▶ [Required action]: Retype the data that follows exactly. No pictures belong in the copy.

◇ ◇ ◇ ◇ ◇

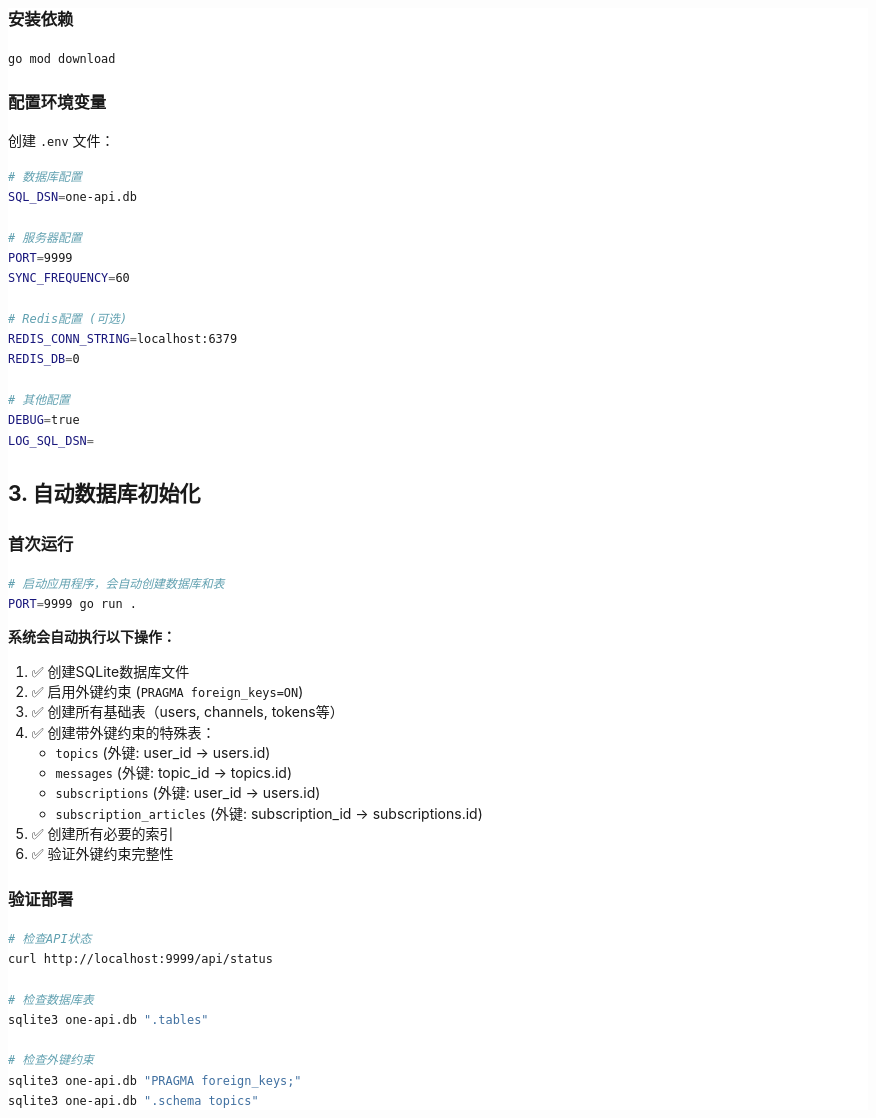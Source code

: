 ### 安装依赖
```bash
go mod download
```

### 配置环境变量
创建 `.env` 文件：
```bash
# 数据库配置
SQL_DSN=one-api.db

# 服务器配置
PORT=9999
SYNC_FREQUENCY=60

# Redis配置 (可选)
REDIS_CONN_STRING=localhost:6379
REDIS_DB=0

# 其他配置
DEBUG=true
LOG_SQL_DSN=
```

## 3. 自动数据库初始化

### 首次运行
```bash
# 启动应用程序，会自动创建数据库和表
PORT=9999 go run .
```

**系统会自动执行以下操作：**
1. ✅ 创建SQLite数据库文件
2. ✅ 启用外键约束 (`PRAGMA foreign_keys=ON`)
3. ✅ 创建所有基础表（users, channels, tokens等）
4. ✅ 创建带外键约束的特殊表：
   - `topics` (外键: user_id → users.id)
   - `messages` (外键: topic_id → topics.id)
   - `subscriptions` (外键: user_id → users.id)
   - `subscription_articles` (外键: subscription_id → subscriptions.id)
5. ✅ 创建所有必要的索引
6. ✅ 验证外键约束完整性

### 验证部署
```bash
# 检查API状态
curl http://localhost:9999/api/status

# 检查数据库表
sqlite3 one-api.db ".tables"

# 检查外键约束
sqlite3 one-api.db "PRAGMA foreign_keys;"
sqlite3 one-api.db ".schema topics"
```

◇ ◇ ◇ ◇ ◇

▶ [Result]:
Source code

: ### 安装依赖
```bash
go mod download
```

### 配置环境变量
创建 `.env` 文件：
```bash
# 数据库配置
SQL_DSN=one-api.db

# 服务器配置
PORT=9999
SYNC_FREQUENCY=60

# Redis配置 (可选)
REDIS_CONN_STRING=localhost:6379
REDIS_DB=0

# 其他配置
DEBUG=true
LOG_SQL_DSN=
```

## 3. 自动数据库初始化

### 首次运行
```bash
# 启动应用程序，会自动创建数据库和表
PORT=9999 go run .
```

**系统会自动执行以下操作：**
1. ✅ 创建SQLite数据库文件
2. ✅ 启用外键约束 (`PRAGMA foreign_keys=ON`)
3. ✅ 创建所有基础表（users, channels, tokens等）
4. ✅ 创建带外键约束的特殊表：
   - `topics` (外键: user_id → users.id)
   - `messages` (外键: topic_id → topics.id)
   - `subscriptions` (外键: user_id → users.id)
   - `subscription_articles` (外键: subscription_id → subscriptions.id)
5. ✅ 创建所有必要的索引
6. ✅ 验证外键约束完整性

### 验证部署
```bash
# 检查API状态
curl http://localhost:9999/api/status

# 检查数据库表
sqlite3 one-api.db ".tables"

# 检查外键约束
sqlite3 one-api.db "PRAGMA foreign_keys;"
sqlite3 one-api.db ".schema topics"
```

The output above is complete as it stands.